This project implements a Q-learning algorithm for a Jumpy Grid World environment, where an agent navigates a grid layout with obstacles and a goal position. The agent can perform actions, including a unique jump action, and learns to optimize its path to maximize cumulative rewards. The code comprises modular components such as JumpyGridWorld, QLearningAgent, and Plotter. The training loop in main.py orchestrates the learning process, updating Q-values and collecting data for visualizations. Plots include steps per episode, rewards per episode, cumulative rewards, exploration decay, Q-values heatmap, and policy grade visualization. The implementation allows for easy parameter adjustments and presents opportunities for improvement, such as fine-tuning parameters, exploring different grid sizes, enhancing exploration strategies, refining visualizations, and considering parallelization for larger environments. Overall, the project provides a comprehensive exploration of Q-learning in a dynamic grid world setting with detailed visualizations for analysis and interpretation.
To run the project, one needs to have Python3 installed. Additionally, install the required libraries using the following command:
pip install numpy matplotlib
Make sure that all project files (main.py, JumpyGridWorld.py, etc.) are residing in the same directory.
To run the program, First clone the project and then execute the main.py script.

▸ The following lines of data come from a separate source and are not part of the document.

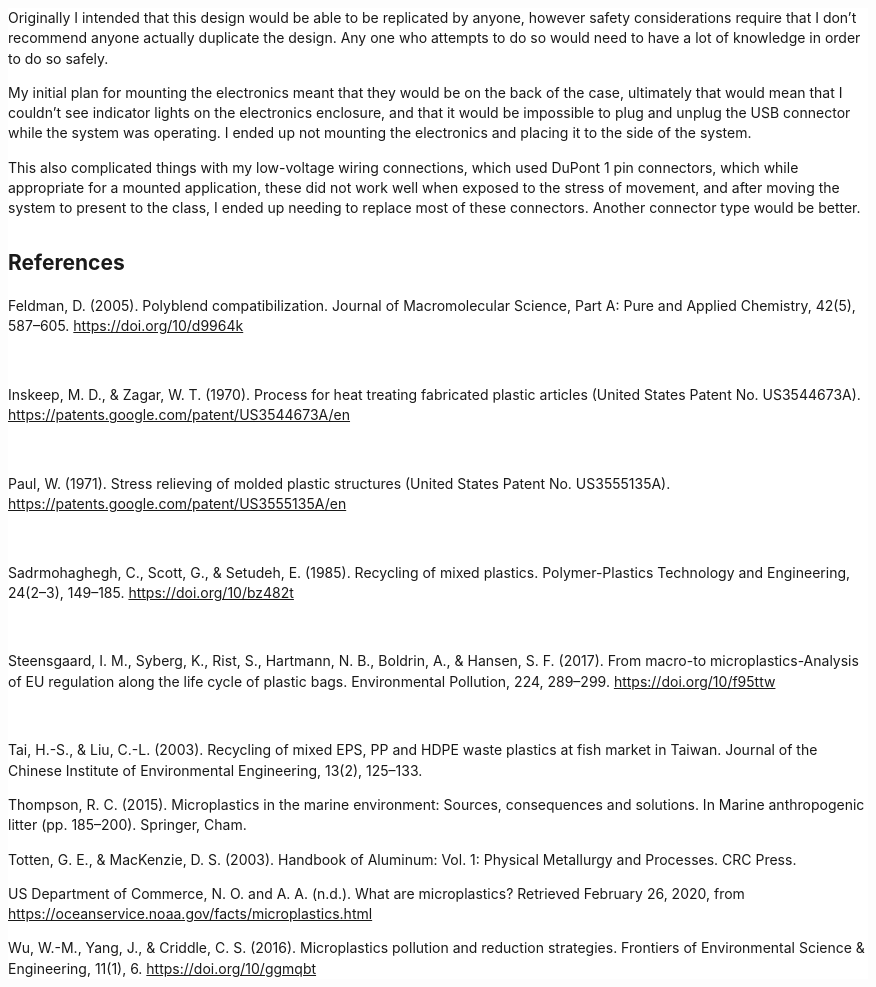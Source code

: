 Originally I intended that this design would be able to be replicated by anyone, however safety considerations require that I don’t recommend anyone actually duplicate the design.  Any one who attempts to do so would need to have a lot of knowledge in order to do so safely. 

My initial plan for mounting the electronics meant that they would be on the back of the case, ultimately that would mean that I couldn’t see indicator lights on the electronics enclosure, and that it would be impossible to plug and unplug the USB connector while the system was operating.  I ended up not mounting the electronics and placing it to the side of the system.  

This also complicated things with my low-voltage wiring connections, which used DuPont 1 pin connectors, which while appropriate for a mounted application, these did not work well when exposed to the stress of movement, and after moving the system to present to the class, I ended up needing to replace most of these connectors. Another connector type would be better.

## References


Feldman, D. \(2005\). Polyblend compatibilization. Journal of Macromolecular Science, Part A: Pure and Applied Chemistry, 42\(5\), 587–605. https://doi.org/10/d9964k

​

Inskeep, M. D., & Zagar, W. T. \(1970\). Process for heat treating fabricated plastic articles \(United States Patent No. US3544673A\). https://patents.google.com/patent/US3544673A/en

​

Paul, W. \(1971\). Stress relieving of molded plastic structures \(United States Patent No. US3555135A\). https://patents.google.com/patent/US3555135A/en

​

Sadrmohaghegh, C., Scott, G., & Setudeh, E. \(1985\). Recycling of mixed plastics. Polymer-Plastics Technology and Engineering, 24\(2–3\), 149–185. https://doi.org/10/bz482t

​

Steensgaard, I. M., Syberg, K., Rist, S., Hartmann, N. B., Boldrin, A., & Hansen, S. F. \(2017\). From macro-to microplastics-Analysis of EU regulation along the life cycle of plastic bags. Environmental Pollution, 224, 289–299. https://doi.org/10/f95ttw

​

Tai, H.-S., & Liu, C.-L. \(2003\). Recycling of mixed EPS, PP and HDPE waste plastics at fish market in Taiwan. Journal of the Chinese Institute of Environmental Engineering, 13\(2\), 125–133.

Thompson, R. C. \(2015\). Microplastics in the marine environment: Sources, consequences and solutions. In Marine anthropogenic litter \(pp. 185–200\). Springer, Cham.

Totten, G. E., & MacKenzie, D. S. \(2003\). Handbook of Aluminum: Vol. 1: Physical Metallurgy and Processes. CRC Press.

US Department of Commerce, N. O. and A. A. \(n.d.\). What are microplastics? Retrieved February 26, 2020, from https://oceanservice.noaa.gov/facts/microplastics.html

Wu, W.-M., Yang, J., & Criddle, C. S. \(2016\). Microplastics pollution and reduction strategies. Frontiers of Environmental Science & Engineering, 11\(1\), 6. https://doi.org/10/ggmqbt

[1]:	https://www.electronics-tutorials.ws/blog/relay-switch-circuit.html "https://www.electronics-tutorials.ws/blog/relay-switch-circuit.html"

[image-1]:	https://wikifactory.com/files/RmlsZTozNDE1Njg=
[image-2]:	https://wikifactory.com/files/RmlsZTozNDE1NTk=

Open terminal and run the following commands in the terminal.
git clone https://github.com/tanvirrsajal/AI1_Assignment.git
cd AI1_Assignment
python3 main.py
In case of facing problem, consider the following:
- ModuleNotFoundError: If this crops up, ensure the required dependencies are installed using the provided pip install command.
- Compatibility Issues: Make sure you are using a Python version that harmonizes with the code.
- File Not Found: Confirm that all essential files are present in the same directory.
The JumpyGridWorld.py module defines the environment where the Q-learning agent learns. The JumpyGridWorld class initializes a grid world with obstacles and provides methods for resetting the environment, checking valid positions, detecting obstacles, and performing actions. The jump action introduces a random element, enhancing the complexity of the learning task.
The QLearningAgent.py script encapsulates the Q-learning agent's logic. The QLearningAgent class maintains a Q-table to store Q-values for each state-action pair. It features methods for selecting actions using an epsilon-greedy strategy, updating the Q-table based on rewards and future Q-values, and deriving the optimal policy. The agent's learning rate, discount factor, and exploration rate are adjustable parameters.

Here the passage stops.